* [Provided material]:

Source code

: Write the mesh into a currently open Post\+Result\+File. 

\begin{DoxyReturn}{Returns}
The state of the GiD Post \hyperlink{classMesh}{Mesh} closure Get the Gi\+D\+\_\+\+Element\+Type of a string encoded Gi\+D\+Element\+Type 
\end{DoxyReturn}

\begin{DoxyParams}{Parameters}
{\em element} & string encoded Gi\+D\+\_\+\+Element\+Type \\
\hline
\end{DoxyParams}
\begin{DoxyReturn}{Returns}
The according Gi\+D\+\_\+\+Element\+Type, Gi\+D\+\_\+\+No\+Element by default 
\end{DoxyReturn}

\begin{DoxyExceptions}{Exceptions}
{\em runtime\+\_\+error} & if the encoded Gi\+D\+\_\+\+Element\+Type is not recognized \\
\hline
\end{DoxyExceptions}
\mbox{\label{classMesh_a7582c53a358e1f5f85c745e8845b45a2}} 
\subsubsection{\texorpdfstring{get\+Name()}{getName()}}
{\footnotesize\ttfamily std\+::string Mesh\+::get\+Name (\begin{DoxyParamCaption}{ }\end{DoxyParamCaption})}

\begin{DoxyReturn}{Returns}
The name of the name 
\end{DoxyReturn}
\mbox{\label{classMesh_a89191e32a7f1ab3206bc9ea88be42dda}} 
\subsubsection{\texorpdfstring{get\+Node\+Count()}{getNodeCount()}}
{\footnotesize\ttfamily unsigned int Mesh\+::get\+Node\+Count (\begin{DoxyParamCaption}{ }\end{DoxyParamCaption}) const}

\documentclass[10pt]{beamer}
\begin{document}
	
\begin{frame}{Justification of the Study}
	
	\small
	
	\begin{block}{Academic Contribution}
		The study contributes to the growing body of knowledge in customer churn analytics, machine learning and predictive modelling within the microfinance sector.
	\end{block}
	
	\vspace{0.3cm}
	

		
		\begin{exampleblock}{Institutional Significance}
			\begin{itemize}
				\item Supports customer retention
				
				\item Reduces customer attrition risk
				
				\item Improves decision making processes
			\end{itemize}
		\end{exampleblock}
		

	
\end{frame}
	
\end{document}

* [What is needed]:
Among the records, find the lines that contain "Node" and copy each of them.

* [Response to this task]:
\subsubsection{\texorpdfstring{get\+Node\+Count()}{getNodeCount()}}
{\footnotesize\ttfamily unsigned int Mesh\+::get\+Node\+Count (\begin{DoxyParamCaption}{ }\end{DoxyParamCaption}) const}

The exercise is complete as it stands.